Key Takeaways — Chapter 41: Legacy Code Archaeology

Core Concepts

  1. Never read undocumented code from top to bottom. Use a systematic approach: external evidence first, then data survey, then control flow, then data flow, then business rules.

  2. External evidence reveals purpose before you read a single line of code. JCL, file names, scheduling position, and program names all provide context.

  3. Build a call graph early. The PERFORM hierarchy shows you the program's structure and narrative.

  4. Data flow analysis is often more valuable than procedural analysis. Understanding where data comes from and where it goes reveals the program's purpose.

  5. Business rules hide in EVALUATE and IF statements. Extract them systematically into a business rule catalog with standard format (ID, source, description, conditions, actions).
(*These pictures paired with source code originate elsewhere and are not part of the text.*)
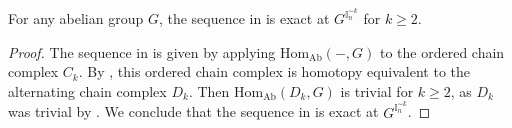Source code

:  \begin{lemma}\label{LemmaExactnessIntervalApproxLaterTerms}
   For any abelian group $G$, the sequence in  is exact at $G^{\mathbb I_n^{\sim k}}$
  for $k\geq 2$. 
\end{lemma} 

\begin{proof}
  The sequence in  is given by applying $\mathrm{Hom}_{\mathrm{Ab}}(-,G)$ to the ordered chain complex $C_k$.
  By \parencite[Theorem VI.6.10]{EilenbergSteenrod}, this ordered chain complex is homotopy equivalent to the alternating chain complex $D_k$. Then $\mathrm{Hom}_{\mathrm{Ab}}(D_k,G)$ is trivial for $k\geq 2$, as $D_k$ was trivial by .
  We conclude that the sequence in  is exact at $G^{\mathbb I_n^{\sim k}}$.
\end{proof}


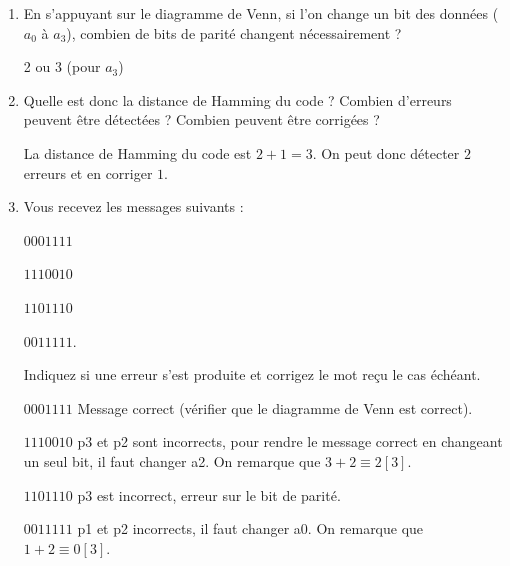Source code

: \documentclass[a4paper,10pt]{exam}
\begin{document}
\begin{enumerate}
  \item En s'appuyant sur le diagramme de Venn, si l'on change un bit des données
    ($a_0$ à $a_3$), combien de bits de parité changent nécessairement ?
    \begin{solution}
      2 ou 3 (pour $a_3$)
    \end{solution}
  \item Quelle est donc la distance de Hamming du code ? Combien d'erreurs
    peuvent être détectées ? Combien peuvent être corrigées ?
    \begin{solution}
      La distance de Hamming du code est $2+1 = 3$. On peut donc détecter $2$ erreurs et en
      corriger $1$.
    \end{solution}

  \item Vous recevez les messages suivants :
  
    $0001111$
    
    $1110010$
    
    $1101110$
    
    $0011111$.
    
    Indiquez si une erreur s'est produite et corrigez le mot reçu le cas échéant.
    \begin{solution}
      $0001111$ Message correct (vérifier que le diagramme de Venn est correct).

      $1110010$ p3 et p2 sont incorrects, pour rendre le message correct en
      changeant un seul bit, il faut changer a2. On remarque que $3+2 \equiv 2
      [3]$.

      $1101110$ p3 est incorrect, erreur sur le bit de parité.

      $0011111$ p1 et p2 incorrects, il faut changer a0. On remarque que $1+2
      \equiv 0 [3]$.
    \end{solution}



\end{enumerate}
\end{document}

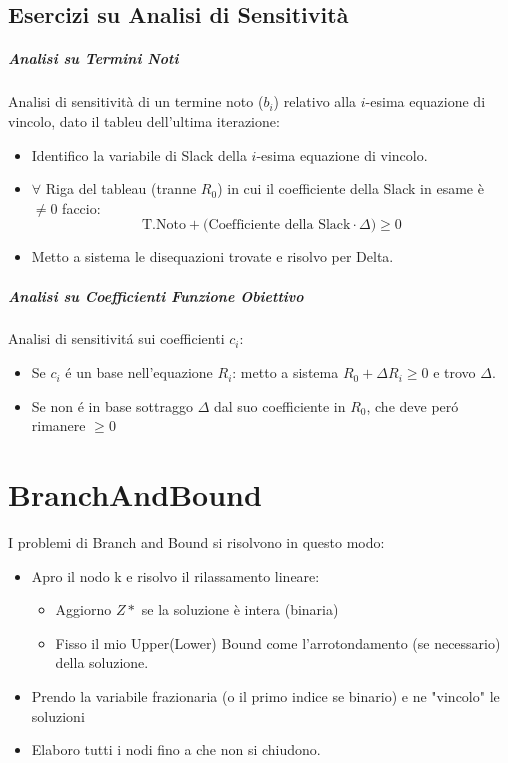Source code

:\documentclass[12pt, a4paper, openany]{book}
\begin{document}
\section{Esercizi su Analisi di Sensitività}
\paragraph{Analisi su Termini Noti}
Analisi di sensitività di un termine noto ($b_i$) relativo alla $i$-esima equazione di vincolo,
dato il tableu dell'ultima iterazione:
\begin{itemize}
	\item Identifico la variabile di Slack della $i$-esima equazione di vincolo.
	\item $\forall$ Riga del tableau \small{(tranne $R_0$)} in cui il coefficiente della Slack in esame è $\neq 0$ faccio:
	\[\text{T.Noto} + \text{(Coefficiente della Slack} \cdot \Delta ) \geq 0\]
	\item Metto a sistema le disequazioni trovate e risolvo per Delta.
\end{itemize}

\paragraph{Analisi su Coefficienti Funzione Obiettivo}
Analisi di sensitivitá sui coefficienti $c_i$:
\begin{itemize}
	\item Se $c_i$ é un base nell'equazione $R_i$: metto a sistema $R_0 + \Delta R_i \geq 0$ e trovo $\Delta$.
	\item Se non é in base sottraggo $\Delta$ dal suo coefficiente in $R_0$, che deve peró rimanere $\geq 0$ 
\end{itemize}

\chapter{BranchAndBound}
I problemi di Branch and Bound si risolvono in questo modo:

\begin{itemize}
	\item Apro il nodo k e risolvo il rilassamento lineare:
	\begin{itemize}
		\item Aggiorno $Z*$ se la soluzione è intera (binaria)
		\item Fisso il mio Upper(Lower) Bound come l'arrotondamento (se necessario) della soluzione.
	\end{itemize} 
	\item Prendo la variabile frazionaria (o il primo indice se binario) e ne "vincolo" le soluzioni
	\item Elaboro tutti i nodi fino a che non si chiudono.
\end{itemize}
\end{document}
  6. Impact analysis maps the iceberg. The visible change is the tip — downstream effects, cross-program impacts, and system-level consequences are much larger.
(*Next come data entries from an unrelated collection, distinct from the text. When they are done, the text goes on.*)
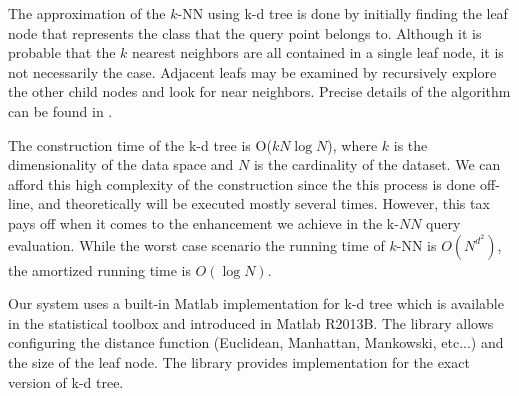 \iftoggle{edit-mode}{\hspace{0pt}\marginpar{How the NN are found?}}{}
The approximation of the $k$-NN using k-d tree is done by initially finding the leaf node that represents the class that the query point belongs to. Although it is probable that the $k$ nearest neighbors are all contained in a single leaf node, it is not necessarily the case. Adjacent leafs may be examined by recursively explore the other child nodes and look for near neighbors. Precise details of the algorithm can be found in \cite{bentley1975multidimensional}.
 
\iftoggle{edit-mode}{\hspace{0pt}\marginpar{Expected time complexity}}{}
The construction time of the k-d tree is O($k N \log N$), where $k$ is the dimensionality of the data space and $N$ is the cardinality of the dataset. We can afford this high complexity of the construction since the this process is done off-line, and theoretically will be executed mostly several times. However, this tax pays off when it comes to the enhancement we achieve in the k-$NN$ query evaluation. While the worst case scenario the running time of $k$-NN is $O(N^{d^2})$, the amortized running time is $O(\log N)$.

\iftoggle{edit-mode}{\hspace{0pt}\marginpar{The Matlab library}}{} 
Our system uses a built-in Matlab implementation for k-d tree which is available in the statistical toolbox and introduced in Matlab R2013B. The library allows configuring the distance function (Euclidean, Manhattan, Mankowski, etc...) and the size of the leaf node. The library provides implementation for the exact version of k-d tree.

\newpage{}

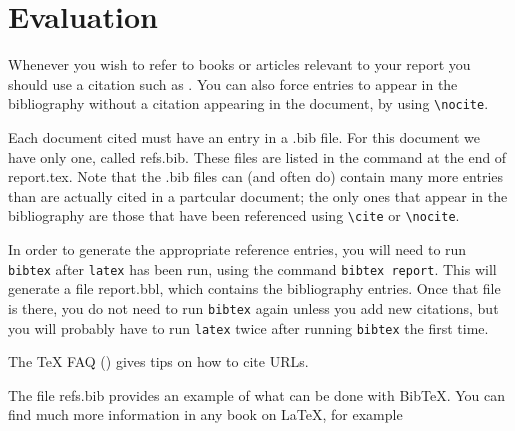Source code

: \chapter{Evaluation}
Whenever you wish to refer to books or articles relevant to your report
you should use a citation such as \cite{lamport}. You can also force
entries to appear in the bibliography without  a citation appearing in
the document, by using \verb=\nocite=.  

\nocite{boyle,rd-only} 

Each document cited must have an entry in a \textsf{.bib} file. For this
document we have only one, called \textsf{refs.bib}. These files are
listed in the \verb== command at the end of
\textsf{report.tex}. Note that the \textsf{.bib} files can (and often
do) contain many more entries than are actually cited in a partcular
document; the only ones that appear in the bibliography are those that
have been referenced using \verb=\cite= or \verb=\nocite=.

In order to generate the appropriate reference entries, you will need
to run \texttt{bibtex} after \texttt{latex} has been run, using the
command \texttt{bibtex report}. This will generate a file
\textsf{report.bbl}, which contains the bibliography entries. Once
that file is there, you do not need to run \texttt{bibtex} again
unless you add new citations, but you will probably have to run
\texttt{latex} twice after running \texttt{bibtex} the first time.

The \TeX{} FAQ (\cite{url-cite}) gives tips on how to cite URLs.

The file \textsf{refs.bib} provides an example of what can be done
with Bib\TeX. You can find much more information in any book on
\LaTeX, for example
  7. Tribal knowledge is fragile. Knowledge that exists only in people's heads is lost when they leave. Capture it proactively.

  8. Code archaeology is a team sport. Technical people read the code; domain experts verify the business logic. Neither can produce a complete understanding alone.

  9. Documentation recovery builds from bottom up: Data dictionary, program inventory, call graph, business rules, job stream map, system overview.

  10. Do not judge the original developers. They worked under constraints you may not understand. The goal is to understand the code, not to criticize it.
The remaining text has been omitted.